Societies have “thought” race into existence, which leaves open the possibility that societies can someday “unthink” race out of existence. What would that world look like? Dare we try to envision that? What would you, personally, gain by that possibility? What would you lose? If your identity is so enmeshed in being in a particular family, clan, ethnic group and nation that cannot imagine belonging—really belonging—to an expanded version of your family, clan, ethnic group or nation, then you will lose a great deal. You will lose an identity, but an identity that needs other less-valued persons—namely, outsiders—to buttress it.

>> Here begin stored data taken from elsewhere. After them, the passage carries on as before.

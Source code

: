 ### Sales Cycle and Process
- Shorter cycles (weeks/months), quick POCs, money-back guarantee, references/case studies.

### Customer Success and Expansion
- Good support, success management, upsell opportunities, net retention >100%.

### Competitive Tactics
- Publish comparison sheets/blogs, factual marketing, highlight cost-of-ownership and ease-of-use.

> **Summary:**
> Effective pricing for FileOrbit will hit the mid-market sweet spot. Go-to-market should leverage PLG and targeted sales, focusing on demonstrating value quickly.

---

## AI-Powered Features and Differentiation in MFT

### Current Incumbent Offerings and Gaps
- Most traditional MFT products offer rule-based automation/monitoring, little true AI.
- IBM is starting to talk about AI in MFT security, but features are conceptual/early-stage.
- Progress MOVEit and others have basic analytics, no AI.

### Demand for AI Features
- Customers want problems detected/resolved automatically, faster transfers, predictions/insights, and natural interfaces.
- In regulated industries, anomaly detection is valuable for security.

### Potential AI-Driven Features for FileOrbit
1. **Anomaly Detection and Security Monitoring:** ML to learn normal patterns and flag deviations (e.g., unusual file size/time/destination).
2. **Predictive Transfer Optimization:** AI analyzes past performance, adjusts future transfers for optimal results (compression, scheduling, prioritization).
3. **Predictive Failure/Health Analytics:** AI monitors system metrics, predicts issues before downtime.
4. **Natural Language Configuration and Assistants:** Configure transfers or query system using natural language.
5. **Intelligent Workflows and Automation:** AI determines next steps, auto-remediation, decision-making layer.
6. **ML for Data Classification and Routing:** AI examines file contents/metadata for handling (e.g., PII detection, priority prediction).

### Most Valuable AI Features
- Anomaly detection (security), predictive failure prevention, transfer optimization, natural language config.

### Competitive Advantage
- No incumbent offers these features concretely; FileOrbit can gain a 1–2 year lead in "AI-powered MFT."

Differences—real differences—are here to stay, and are obviously part of God’s beautiful creation in all its variety. But what would it mean to gain an identity that so identifies with those who are different—those outside of family – that one incorporates them into the circle of love that was previously only extended to “families”? It would mean that one is getting closer to the vision of Jesus, who in today’s very strong words warned his hearers on maintaining an allegiance to individual families that limits their allegiance to the human family.

IV

Jesus knew that the inability of groups to move beyond their own parochial concerns will inevitably lead to more conflict in the world, despite the seeming peace that one achieves by limiting oneself to one’s own family. Do you know what that looks like? It looks like the conflicts in the former Yugoslavia, northern Ireland, the Sudan, Pakistan, Iraq, the Middle East, and countless other places where persons have substituted the love of family, clan, race and religion for the love of God—even in our own beloved nation.

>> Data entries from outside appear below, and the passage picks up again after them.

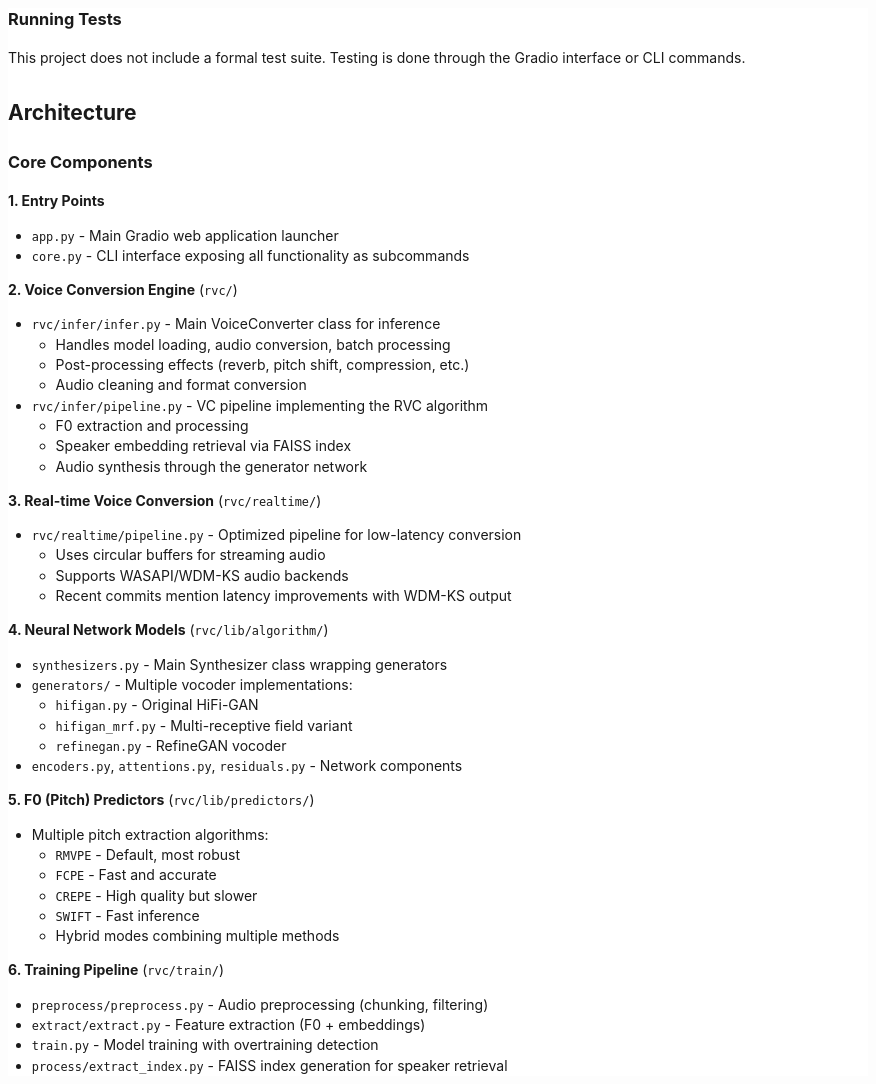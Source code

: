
 ```bash
```

### Running Tests
This project does not include a formal test suite. Testing is done through the Gradio interface or CLI commands.

## Architecture

### Core Components

**1. Entry Points**
- `app.py` - Main Gradio web application launcher
- `core.py` - CLI interface exposing all functionality as subcommands

**2. Voice Conversion Engine** (`rvc/`)
- `rvc/infer/infer.py` - Main VoiceConverter class for inference
  - Handles model loading, audio conversion, batch processing
  - Post-processing effects (reverb, pitch shift, compression, etc.)
  - Audio cleaning and format conversion
- `rvc/infer/pipeline.py` - VC pipeline implementing the RVC algorithm
  - F0 extraction and processing
  - Speaker embedding retrieval via FAISS index
  - Audio synthesis through the generator network

**3. Real-time Voice Conversion** (`rvc/realtime/`)
- `rvc/realtime/pipeline.py` - Optimized pipeline for low-latency conversion
  - Uses circular buffers for streaming audio
  - Supports WASAPI/WDM-KS audio backends
  - Recent commits mention latency improvements with WDM-KS output

**4. Neural Network Models** (`rvc/lib/algorithm/`)
- `synthesizers.py` - Main Synthesizer class wrapping generators
- `generators/` - Multiple vocoder implementations:
  - `hifigan.py` - Original HiFi-GAN
  - `hifigan_mrf.py` - Multi-receptive field variant
  - `refinegan.py` - RefineGAN vocoder
- `encoders.py`, `attentions.py`, `residuals.py` - Network components

**5. F0 (Pitch) Predictors** (`rvc/lib/predictors/`)
- Multiple pitch extraction algorithms:
  - `RMVPE` - Default, most robust
  - `FCPE` - Fast and accurate
  - `CREPE` - High quality but slower
  - `SWIFT` - Fast inference
  - Hybrid modes combining multiple methods

**6. Training Pipeline** (`rvc/train/`)
- `preprocess/preprocess.py` - Audio preprocessing (chunking, filtering)
- `extract/extract.py` - Feature extraction (F0 + embeddings)
- `train.py` - Model training with overtraining detection
- `process/extract_index.py` - FAISS index generation for speaker retrieval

What would it mean for you personally to live more and more into the growing consciousness of the one human family? Well, it would mean that you would be growing closer, closer to Jesus himself, who wants to welcome you into his loving arms, drawing you with all persons into himself: the Body of Christ. This family will never leave you, will never reject you—no matter who you are, or what you have done. My brothers and sisters, welcome to this family! Amen.